■ **THE INPUT**:
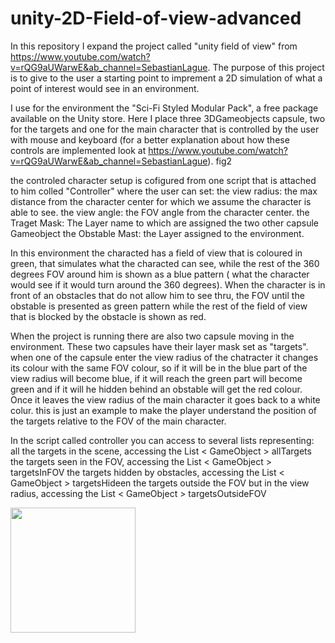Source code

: # unity-2D-Field-of-view-advanced

In this repository I expand the project called "unity field of view" from https://www.youtube.com/watch?v=rQG9aUWarwE&ab_channel=SebastianLague.
The purpose of this project is to give to the user a starting point to imprement a 2D simulation of what a point of interest would see in an environment.

I use for the environment the "Sci-Fi Styled Modular Pack", a free package available on the Unity store. Here I place three 3DGameobjects capsule, two for the targets and one for the main character that is controlled by the user with mouse and keyboard (for a better explanation about how these controls are implemented look at https://www.youtube.com/watch?v=rQG9aUWarwE&ab_channel=SebastianLague).
fig2

the controled character setup is cofigured from one script that is attached to him colled "Controller" where the user can set:
the view radius: the max distance from the character center for which we assume the character is able to see.
the view angle: the FOV angle from the character center.
the Traget Mask: The Layer name to which are assigned the two other capsule Gameobject
the Obstable Mast: the Layer assigned to the environment.

In this environment the characted has a field of view that is coloured in green, that simulates what the characted can see, while the rest of the 360 degrees FOV around him is shown as a blue pattern ( what the character would see if it would turn around the 360 degrees). When the character is in front of an obstacles that do not allow him to see thru, the FOV until the obstable is presented as green pattern while the rest of the field of view that is blocked by the obstacle is shown as red.

When the project is running there are also two capsule moving in the environment. These two capsules have their layer mask set as "targets". when one of the capsule enter the view radius of the chatracter it changes its colour with the same FOV colour, so if it will be in the blue part of the view radius will become blue, if it will reach the green part will become green and if it will he hidden behind an obstable will get the red colour. Once it leaves the view radius of the main character it goes back to a white colur. this is just an example to make the player understand the position of the targets relative to the FOV of the main character.

In the script called controller you can access to several lists representing:
all the targets in the scene, accessing the List < GameObject > allTargets
the targets seen in the FOV, accessing the List < GameObject > targetsInFOV
the targets hidden by obstacles, accessing the List < GameObject > targetsHideen
the targets outside the FOV but in the view radius, accessing the List < GameObject > targetsOutsideFOV

<img src="https://github.com/lm17918/unity-Field-of-view-advanced/blob/master/example%201.PNG" width="200">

■ **TO DO**: Although the records contain pictures, print only the rest, exactly as written.

■ **SOLUTION TO THIS TASK**:
Source code

: # unity-2D-Field-of-view-advanced

In this repository I expand the project called "unity field of view" from https://www.youtube.com/watch?v=rQG9aUWarwE&ab_channel=SebastianLague.
The purpose of this project is to give to the user a starting point to imprement a 2D simulation of what a point of interest would see in an environment.

I use for the environment the "Sci-Fi Styled Modular Pack", a free package available on the Unity store. Here I place three 3DGameobjects capsule, two for the targets and one for the main character that is controlled by the user with mouse and keyboard (for a better explanation about how these controls are implemented look at https://www.youtube.com/watch?v=rQG9aUWarwE&ab_channel=SebastianLague).
fig2

the controled character setup is cofigured from one script that is attached to him colled "Controller" where the user can set:
the view radius: the max distance from the character center for which we assume the character is able to see.
the view angle: the FOV angle from the character center.
the Traget Mask: The Layer name to which are assigned the two other capsule Gameobject
the Obstable Mast: the Layer assigned to the environment.

In this environment the characted has a field of view that is coloured in green, that simulates what the characted can see, while the rest of the 360 degrees FOV around him is shown as a blue pattern ( what the character would see if it would turn around the 360 degrees). When the character is in front of an obstacles that do not allow him to see thru, the FOV until the obstable is presented as green pattern while the rest of the field of view that is blocked by the obstacle is shown as red.

When the project is running there are also two capsule moving in the environment. These two capsules have their layer mask set as "targets". when one of the capsule enter the view radius of the chatracter it changes its colour with the same FOV colour, so if it will be in the blue part of the view radius will become blue, if it will reach the green part will become green and if it will he hidden behind an obstable will get the red colour. Once it leaves the view radius of the main character it goes back to a white colur. this is just an example to make the player understand the position of the targets relative to the FOV of the main character.

In the script called controller you can access to several lists representing:
all the targets in the scene, accessing the List < GameObject > allTargets
the targets seen in the FOV, accessing the List < GameObject > targetsInFOV
the targets hidden by obstacles, accessing the List < GameObject > targetsHideen
the targets outside the FOV but in the view radius, accessing the List < GameObject > targetsOutsideFOV

<img src="https://github.com/lm17918/unity-Field-of-view-advanced/blob/master/example%201.PNG" width="200">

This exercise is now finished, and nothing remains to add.